Records from a data collection:
*** Block opens ***
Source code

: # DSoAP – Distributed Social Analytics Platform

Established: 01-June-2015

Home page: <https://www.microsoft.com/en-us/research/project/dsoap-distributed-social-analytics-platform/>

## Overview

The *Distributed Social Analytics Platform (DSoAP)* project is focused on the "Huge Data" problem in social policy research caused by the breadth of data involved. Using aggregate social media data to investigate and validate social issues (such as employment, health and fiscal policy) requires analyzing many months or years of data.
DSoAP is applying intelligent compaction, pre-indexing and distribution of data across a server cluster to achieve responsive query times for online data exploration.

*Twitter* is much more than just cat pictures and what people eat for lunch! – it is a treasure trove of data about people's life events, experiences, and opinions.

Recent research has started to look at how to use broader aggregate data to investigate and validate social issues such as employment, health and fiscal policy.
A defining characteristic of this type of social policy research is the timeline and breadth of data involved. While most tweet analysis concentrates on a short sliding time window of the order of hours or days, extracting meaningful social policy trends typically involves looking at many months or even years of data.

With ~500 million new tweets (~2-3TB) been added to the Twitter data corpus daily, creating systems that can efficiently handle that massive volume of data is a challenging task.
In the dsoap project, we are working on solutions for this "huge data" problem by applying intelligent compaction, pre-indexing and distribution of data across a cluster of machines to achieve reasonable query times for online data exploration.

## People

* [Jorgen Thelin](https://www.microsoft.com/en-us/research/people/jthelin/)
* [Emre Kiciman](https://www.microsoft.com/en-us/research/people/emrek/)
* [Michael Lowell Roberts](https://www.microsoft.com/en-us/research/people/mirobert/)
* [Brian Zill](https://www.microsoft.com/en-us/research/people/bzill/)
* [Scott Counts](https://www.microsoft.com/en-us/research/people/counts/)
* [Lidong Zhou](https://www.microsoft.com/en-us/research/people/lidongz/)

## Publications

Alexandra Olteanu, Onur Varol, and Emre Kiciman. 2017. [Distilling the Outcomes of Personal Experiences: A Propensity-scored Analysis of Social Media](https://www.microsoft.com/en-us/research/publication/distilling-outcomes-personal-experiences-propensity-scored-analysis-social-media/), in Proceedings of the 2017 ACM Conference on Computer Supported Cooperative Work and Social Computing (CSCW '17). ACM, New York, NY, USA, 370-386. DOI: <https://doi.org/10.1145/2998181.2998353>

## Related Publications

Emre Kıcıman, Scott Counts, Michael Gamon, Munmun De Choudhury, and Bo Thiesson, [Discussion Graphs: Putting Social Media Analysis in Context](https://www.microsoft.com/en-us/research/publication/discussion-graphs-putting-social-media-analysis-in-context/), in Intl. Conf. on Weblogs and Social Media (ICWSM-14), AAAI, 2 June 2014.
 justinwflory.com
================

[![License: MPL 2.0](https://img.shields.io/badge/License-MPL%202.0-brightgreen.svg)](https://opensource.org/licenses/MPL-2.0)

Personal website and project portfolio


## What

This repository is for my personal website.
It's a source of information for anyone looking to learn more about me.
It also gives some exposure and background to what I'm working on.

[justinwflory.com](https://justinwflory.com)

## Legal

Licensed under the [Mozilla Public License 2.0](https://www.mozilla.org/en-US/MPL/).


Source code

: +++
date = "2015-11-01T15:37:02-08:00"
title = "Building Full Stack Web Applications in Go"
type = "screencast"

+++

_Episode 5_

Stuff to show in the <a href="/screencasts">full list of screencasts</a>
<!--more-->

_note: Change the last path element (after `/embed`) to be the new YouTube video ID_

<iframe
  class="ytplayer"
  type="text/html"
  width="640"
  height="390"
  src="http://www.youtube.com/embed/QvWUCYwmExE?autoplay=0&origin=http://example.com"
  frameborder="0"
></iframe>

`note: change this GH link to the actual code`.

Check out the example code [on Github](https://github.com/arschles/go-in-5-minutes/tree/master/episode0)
*** Block closes ***
Pick out every line above that holds the word "times" and copy it.

DSoAP is applying intelligent compaction, pre-indexing and distribution of data across a server cluster to achieve responsive query times for online data exploration.
In the dsoap project, we are working on solutions for this "huge data" problem by applying intelligent compaction, pre-indexing and distribution of data across a cluster of machines to achieve reasonable query times for online data exploration.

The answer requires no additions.